Task item:
Check every line of the entries below for "контейнера", and copy the lines that have it.

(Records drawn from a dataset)
····················

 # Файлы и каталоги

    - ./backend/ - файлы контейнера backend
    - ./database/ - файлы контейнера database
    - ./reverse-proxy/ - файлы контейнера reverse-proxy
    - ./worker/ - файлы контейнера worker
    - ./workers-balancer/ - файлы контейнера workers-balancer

····················

Problem solution:
    - ./backend/ - файлы контейнера backend
    - ./database/ - файлы контейнера database
    - ./reverse-proxy/ - файлы контейнера reverse-proxy
    - ./worker/ - файлы контейнера worker
    - ./workers-balancer/ - файлы контейнера workers-balancer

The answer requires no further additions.